Map - Crusades, Early

The Early Crusades; you’ll see Maʿarrat al-Nuʿman there on the right if you look closely enough

 

The siege of Maʿarrat al-Nuʿman itself was pretty uneventful. The city was defended by its local militia and the townspeople, which wasn’t really enough against the full force of the Crusader army. The defenders did hold out for two weeks, sometimes using unorthodox tactics (there are reports that they threw beehives down at the attackers trying to scale the walls), while the Crusaders built a siege tower to get over the city walls. Once the tower was built, though, the whole shebang was over pretty quickly. The garrison surrendered to Bohemond (who was, by this point, Bohemond of Antioch), much to the chagrin of Raymond, although Raymond made sure to seize control of the interior of the city. He wasn’t about to let Bohemond take another town away from him.

So the siege was over in fairly short order. That’s when things got ugly.

First came the massacres. Although the city’s defenders surrendered relatively quickly once the Crusaders managed to get over the walls, the attackers were apparently not inclined to show any mercy. As Bohemond (who stationed his men so that they could control the walls) and Raymond squabbled over control of the city, the Christian forces inside killed perhaps as many as 20,000 people, soldiers and civilians alike.

Then came the cannibalism. Sometimes in histories an invading army will be accused of cannibalism as a kind of all-purpose slander, but there’s little doubt about what happened at Maʿarrat al-Nuʿman. Delayed once again by yet another pissing match between Bohemond and Raymond, the Crusaders went through Maʿarra’s meager stores and once again began to starve–and this time, unlike at Antioch, they didn’t even have many horses left to eat. So they ate the flesh of the dead Muslims. In a letter written the following year to Pope Urban II, the leaders of the Crusade said that their army had been forced by “cruel necessity” into “feeding itself upon the bodies of the Saracens.”

Two contemporary chroniclers: Fulcher of Chartres, who was chaplain to Baldwin of Boulogne (the future King Baldwin I of Jerusalem) and was on the Crusade, and Radulph of Caen, who was not on the Crusade but later served as Bohemond’s chaplain, described the scene in a little more detail. Fulcher says that Christians roasted the flesh of the “Saracen” casualties and ate it, while Radulph, a little more graphically, describes “pagan” bodies being cooked in cauldrons and children’s bodies being roasted on spits. Sorry if that offends.
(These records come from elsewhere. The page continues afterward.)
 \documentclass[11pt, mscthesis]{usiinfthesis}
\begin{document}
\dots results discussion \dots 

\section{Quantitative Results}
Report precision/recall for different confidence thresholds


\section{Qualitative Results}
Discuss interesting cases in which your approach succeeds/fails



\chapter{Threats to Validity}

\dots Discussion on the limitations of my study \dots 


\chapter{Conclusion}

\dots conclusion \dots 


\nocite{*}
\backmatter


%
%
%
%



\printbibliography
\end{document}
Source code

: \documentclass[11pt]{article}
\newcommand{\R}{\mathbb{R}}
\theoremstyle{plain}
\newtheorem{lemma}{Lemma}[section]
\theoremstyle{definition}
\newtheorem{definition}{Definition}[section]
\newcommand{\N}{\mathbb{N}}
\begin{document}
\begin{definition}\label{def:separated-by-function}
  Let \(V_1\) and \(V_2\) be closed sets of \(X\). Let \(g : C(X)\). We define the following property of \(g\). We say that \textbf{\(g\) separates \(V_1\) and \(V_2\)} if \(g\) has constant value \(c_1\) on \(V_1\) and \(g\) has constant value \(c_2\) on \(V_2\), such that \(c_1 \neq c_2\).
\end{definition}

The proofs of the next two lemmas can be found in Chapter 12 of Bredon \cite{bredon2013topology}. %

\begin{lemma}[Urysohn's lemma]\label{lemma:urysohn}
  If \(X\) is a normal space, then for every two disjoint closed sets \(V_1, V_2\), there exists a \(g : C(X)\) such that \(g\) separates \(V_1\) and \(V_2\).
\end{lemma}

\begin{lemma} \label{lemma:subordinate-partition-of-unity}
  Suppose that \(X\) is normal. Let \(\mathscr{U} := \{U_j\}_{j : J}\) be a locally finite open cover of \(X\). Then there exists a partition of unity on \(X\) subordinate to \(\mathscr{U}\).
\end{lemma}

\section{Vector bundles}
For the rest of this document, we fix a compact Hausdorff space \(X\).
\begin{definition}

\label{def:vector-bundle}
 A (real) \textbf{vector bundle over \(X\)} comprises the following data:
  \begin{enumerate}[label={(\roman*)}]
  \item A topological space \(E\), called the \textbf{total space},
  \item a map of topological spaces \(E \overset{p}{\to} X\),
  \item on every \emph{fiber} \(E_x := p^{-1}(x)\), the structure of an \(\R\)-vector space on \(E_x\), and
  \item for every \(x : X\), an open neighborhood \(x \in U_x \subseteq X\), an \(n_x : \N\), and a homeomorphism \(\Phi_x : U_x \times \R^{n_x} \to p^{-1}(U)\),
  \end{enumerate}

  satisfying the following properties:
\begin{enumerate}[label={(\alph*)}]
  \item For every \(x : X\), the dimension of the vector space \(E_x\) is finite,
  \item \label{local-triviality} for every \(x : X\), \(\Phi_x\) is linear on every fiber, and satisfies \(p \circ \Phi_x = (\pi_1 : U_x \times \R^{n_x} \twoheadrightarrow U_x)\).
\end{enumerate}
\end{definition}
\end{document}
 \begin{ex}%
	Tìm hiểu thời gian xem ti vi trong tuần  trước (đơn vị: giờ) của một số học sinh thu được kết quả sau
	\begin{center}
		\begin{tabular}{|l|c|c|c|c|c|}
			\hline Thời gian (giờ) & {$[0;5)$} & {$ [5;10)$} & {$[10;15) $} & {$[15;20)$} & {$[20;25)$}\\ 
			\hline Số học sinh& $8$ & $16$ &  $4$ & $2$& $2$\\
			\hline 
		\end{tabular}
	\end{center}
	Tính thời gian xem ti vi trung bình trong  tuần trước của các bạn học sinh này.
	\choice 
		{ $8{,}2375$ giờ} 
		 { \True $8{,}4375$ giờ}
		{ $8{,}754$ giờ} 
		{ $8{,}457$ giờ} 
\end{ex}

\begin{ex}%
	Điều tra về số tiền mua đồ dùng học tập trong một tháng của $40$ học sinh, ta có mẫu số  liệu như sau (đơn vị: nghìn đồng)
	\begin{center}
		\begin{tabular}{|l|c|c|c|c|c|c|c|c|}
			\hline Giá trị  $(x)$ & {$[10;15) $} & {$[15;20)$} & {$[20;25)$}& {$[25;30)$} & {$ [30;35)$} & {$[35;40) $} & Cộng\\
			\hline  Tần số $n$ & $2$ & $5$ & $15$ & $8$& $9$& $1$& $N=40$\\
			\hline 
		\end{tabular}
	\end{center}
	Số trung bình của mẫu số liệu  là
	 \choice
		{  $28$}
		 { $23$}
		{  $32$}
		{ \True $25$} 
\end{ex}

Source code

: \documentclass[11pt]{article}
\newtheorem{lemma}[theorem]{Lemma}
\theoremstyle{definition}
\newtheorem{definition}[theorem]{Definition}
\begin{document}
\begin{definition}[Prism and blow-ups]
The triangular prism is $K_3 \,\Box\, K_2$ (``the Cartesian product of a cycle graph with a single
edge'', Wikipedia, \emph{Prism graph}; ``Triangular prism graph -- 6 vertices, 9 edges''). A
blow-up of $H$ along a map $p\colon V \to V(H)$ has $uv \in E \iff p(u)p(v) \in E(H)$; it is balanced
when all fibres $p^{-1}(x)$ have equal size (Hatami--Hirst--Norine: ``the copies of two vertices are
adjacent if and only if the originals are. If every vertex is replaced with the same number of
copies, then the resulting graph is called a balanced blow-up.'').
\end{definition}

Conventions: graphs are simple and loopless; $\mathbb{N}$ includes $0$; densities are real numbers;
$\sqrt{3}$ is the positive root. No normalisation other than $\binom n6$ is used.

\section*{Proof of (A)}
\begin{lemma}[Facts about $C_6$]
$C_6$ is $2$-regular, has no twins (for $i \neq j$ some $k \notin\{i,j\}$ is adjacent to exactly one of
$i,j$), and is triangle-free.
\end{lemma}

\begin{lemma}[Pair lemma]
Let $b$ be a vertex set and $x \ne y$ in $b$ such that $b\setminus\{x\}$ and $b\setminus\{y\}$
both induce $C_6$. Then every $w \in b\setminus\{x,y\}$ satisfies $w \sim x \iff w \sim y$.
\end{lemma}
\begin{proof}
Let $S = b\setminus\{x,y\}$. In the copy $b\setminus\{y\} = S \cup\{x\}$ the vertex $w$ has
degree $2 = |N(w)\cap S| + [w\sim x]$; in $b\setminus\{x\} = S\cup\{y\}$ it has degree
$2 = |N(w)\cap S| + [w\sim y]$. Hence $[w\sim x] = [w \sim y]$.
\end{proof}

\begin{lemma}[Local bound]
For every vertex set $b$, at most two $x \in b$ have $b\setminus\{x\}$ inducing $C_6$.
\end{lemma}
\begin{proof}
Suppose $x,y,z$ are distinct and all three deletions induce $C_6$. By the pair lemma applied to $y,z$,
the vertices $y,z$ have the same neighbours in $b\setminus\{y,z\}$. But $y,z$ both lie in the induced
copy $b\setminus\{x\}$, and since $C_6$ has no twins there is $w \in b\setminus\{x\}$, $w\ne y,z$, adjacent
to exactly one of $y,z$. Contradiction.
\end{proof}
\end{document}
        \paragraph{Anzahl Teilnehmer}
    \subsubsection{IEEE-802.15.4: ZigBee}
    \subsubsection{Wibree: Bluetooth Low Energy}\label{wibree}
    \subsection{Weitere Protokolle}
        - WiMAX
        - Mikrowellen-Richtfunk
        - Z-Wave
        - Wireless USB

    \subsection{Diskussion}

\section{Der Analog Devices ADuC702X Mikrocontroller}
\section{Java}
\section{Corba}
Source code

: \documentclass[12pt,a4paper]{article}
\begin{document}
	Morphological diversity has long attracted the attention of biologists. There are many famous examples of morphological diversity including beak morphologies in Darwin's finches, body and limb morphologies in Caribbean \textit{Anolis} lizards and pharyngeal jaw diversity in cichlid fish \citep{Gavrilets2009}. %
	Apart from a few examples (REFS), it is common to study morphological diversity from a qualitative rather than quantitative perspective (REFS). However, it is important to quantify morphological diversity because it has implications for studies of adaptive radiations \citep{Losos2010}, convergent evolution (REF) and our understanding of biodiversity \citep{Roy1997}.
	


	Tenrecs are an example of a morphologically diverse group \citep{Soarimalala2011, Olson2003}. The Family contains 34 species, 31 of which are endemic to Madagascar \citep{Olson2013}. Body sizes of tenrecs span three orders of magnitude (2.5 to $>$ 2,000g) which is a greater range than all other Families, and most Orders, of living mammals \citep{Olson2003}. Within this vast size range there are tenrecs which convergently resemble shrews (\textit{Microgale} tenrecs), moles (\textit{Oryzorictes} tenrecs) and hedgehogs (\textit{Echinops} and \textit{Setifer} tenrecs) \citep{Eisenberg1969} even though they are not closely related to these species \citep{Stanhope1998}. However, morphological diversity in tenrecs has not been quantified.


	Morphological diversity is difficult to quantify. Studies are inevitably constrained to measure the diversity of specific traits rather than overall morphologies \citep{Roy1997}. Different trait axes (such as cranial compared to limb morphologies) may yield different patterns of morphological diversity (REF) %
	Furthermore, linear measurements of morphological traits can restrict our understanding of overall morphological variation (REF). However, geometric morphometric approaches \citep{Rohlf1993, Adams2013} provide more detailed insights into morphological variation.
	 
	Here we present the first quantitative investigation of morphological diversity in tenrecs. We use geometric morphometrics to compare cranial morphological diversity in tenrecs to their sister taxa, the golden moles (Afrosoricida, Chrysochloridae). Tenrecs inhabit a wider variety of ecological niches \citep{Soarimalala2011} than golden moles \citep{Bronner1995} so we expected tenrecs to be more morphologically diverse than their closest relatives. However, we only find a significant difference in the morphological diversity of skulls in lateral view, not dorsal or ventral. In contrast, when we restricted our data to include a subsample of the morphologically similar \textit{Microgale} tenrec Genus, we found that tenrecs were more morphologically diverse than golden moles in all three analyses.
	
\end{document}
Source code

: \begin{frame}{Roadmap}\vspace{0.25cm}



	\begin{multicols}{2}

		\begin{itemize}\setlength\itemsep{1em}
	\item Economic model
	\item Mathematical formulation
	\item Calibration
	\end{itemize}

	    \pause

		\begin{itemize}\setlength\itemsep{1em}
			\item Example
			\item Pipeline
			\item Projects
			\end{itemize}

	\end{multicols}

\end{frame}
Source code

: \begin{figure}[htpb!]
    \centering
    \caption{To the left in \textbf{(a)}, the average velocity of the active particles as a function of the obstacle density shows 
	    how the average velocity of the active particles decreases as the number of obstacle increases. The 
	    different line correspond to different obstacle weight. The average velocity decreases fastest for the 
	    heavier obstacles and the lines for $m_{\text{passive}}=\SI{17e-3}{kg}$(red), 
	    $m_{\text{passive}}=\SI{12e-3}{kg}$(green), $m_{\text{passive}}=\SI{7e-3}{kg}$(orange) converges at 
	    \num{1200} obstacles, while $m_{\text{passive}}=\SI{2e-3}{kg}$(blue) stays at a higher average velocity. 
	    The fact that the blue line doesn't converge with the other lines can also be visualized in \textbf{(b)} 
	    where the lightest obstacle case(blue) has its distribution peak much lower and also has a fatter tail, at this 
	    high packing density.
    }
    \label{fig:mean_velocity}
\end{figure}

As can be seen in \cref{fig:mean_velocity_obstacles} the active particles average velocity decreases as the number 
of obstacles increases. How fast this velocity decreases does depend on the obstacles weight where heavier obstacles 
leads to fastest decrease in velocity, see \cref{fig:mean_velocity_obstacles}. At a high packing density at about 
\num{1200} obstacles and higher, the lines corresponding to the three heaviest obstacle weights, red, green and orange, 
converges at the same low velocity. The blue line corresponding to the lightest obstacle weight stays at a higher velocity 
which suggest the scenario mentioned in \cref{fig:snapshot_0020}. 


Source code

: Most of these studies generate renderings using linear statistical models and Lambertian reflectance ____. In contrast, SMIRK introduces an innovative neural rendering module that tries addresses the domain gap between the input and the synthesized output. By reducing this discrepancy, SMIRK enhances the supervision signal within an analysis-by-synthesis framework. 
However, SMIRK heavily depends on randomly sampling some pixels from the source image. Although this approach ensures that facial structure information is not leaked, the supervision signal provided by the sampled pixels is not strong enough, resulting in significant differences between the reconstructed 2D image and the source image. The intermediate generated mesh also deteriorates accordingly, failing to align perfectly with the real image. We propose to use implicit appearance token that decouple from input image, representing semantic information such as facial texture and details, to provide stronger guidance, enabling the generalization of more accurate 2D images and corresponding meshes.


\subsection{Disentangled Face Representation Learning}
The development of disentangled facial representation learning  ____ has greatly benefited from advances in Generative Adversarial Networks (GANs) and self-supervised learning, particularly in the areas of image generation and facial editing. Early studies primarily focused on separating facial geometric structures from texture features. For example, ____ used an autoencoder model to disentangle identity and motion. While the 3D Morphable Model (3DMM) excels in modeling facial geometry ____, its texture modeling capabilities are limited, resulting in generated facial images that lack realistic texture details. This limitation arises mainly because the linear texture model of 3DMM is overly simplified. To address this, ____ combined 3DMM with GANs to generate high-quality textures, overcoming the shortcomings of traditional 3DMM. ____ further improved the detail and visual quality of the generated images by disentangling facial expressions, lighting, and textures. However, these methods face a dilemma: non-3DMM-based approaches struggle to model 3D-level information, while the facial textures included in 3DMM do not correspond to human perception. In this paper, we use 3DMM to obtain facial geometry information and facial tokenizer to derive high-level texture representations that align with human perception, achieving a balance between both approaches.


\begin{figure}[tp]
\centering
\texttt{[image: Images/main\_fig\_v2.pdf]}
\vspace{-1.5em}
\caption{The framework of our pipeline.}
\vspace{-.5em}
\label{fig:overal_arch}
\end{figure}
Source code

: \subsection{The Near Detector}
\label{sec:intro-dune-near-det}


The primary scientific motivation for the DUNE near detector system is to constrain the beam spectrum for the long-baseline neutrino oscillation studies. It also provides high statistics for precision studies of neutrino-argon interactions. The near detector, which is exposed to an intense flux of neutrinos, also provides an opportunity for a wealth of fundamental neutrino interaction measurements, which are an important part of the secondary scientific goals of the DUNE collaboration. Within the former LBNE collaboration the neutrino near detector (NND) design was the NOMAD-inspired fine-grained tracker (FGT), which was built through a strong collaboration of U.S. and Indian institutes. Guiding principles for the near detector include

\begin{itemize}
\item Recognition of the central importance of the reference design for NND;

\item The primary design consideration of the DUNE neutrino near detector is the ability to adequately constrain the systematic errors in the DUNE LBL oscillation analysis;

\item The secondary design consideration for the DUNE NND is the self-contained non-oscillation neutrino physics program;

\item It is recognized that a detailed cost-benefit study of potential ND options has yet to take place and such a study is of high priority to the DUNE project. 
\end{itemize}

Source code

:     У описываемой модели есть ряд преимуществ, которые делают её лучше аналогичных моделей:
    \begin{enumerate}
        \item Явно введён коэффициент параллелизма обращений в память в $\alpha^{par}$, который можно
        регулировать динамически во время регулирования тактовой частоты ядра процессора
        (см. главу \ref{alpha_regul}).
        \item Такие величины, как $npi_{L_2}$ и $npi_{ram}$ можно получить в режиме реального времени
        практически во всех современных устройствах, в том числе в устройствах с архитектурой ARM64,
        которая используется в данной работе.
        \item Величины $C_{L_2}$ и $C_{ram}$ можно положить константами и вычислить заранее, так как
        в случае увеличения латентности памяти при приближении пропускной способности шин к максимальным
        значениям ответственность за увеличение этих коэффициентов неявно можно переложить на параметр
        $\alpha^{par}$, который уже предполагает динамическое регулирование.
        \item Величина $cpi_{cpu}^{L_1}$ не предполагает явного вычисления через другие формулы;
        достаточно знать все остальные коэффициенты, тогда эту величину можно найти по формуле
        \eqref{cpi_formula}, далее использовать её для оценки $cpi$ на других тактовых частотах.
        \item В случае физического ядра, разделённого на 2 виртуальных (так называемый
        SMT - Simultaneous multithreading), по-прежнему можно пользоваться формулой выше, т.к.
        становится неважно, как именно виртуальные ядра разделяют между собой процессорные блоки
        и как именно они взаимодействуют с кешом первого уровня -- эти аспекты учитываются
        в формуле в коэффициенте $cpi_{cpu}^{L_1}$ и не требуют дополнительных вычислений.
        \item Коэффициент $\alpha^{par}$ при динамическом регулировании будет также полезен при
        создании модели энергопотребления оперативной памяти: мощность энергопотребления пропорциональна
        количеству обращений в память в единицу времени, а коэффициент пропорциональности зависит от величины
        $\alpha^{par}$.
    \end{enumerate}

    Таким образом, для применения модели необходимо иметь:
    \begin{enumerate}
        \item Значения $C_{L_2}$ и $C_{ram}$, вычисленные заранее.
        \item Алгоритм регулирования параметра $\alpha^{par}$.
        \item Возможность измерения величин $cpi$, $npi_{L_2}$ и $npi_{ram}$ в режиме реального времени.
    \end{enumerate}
These guys being more or less official Crusades chroniclers, it’s pretty clear that some cannibalism went on, though Radulph’s imagery may have used a little artistic license (his chronicle relied on eyewitness testimony, but he wrote it after his two patrons and main witnesses–Bohemond and his nephew Tancred–had died).

From the Muslim perspective, the Siege of Maʿarrat al-Nuʿman and the cannibalism provided one of the lasting impressions of the entire Crusades. It’s been the consistent view of Muslim scholars ever since that the Crusaders (the Franj or “Franks”) went cannibal in some kind of post-battle frenzy rather than out of a starvation-induced frenzy, which frankly is unfair to the cannibals. And no, I can’t believe I just typed that. Reports of Crusaders loudly proclaiming their intentions to devour the flesh of their enemies before the siege inform this Muslim view. I think Occam’s Razor, and the fact that Maʿarra was the only well-attested time that the Crusaders practiced cannibalism (there may have been some isolated instances of cannibalism at Antioch, but the Crusaders were starving at Antioch as well), both argue against this interpretation, but who knows?

What we do know is that, probably based on reports of what happened at Maʿarra, Muslim resistance on the road to Jerusalem pretty much evaporated. Muslim towns and garrisons actually sent supplies out to the marching Crusaders in order to forestall attack. Of course, first the Crusaders had to actually get back on the road, and they couldn’t do that with Bohemond and Raymond feuding. Raymond in particular had no interest in continuing until questions of control over conquered territory were answered. Finally, the army seems to have taken matters into its own hands. It tore Maʿarra’s walls down and torched much of the town in January 1099, in order to “motivate” Raymond to stop screwing around and get moving again.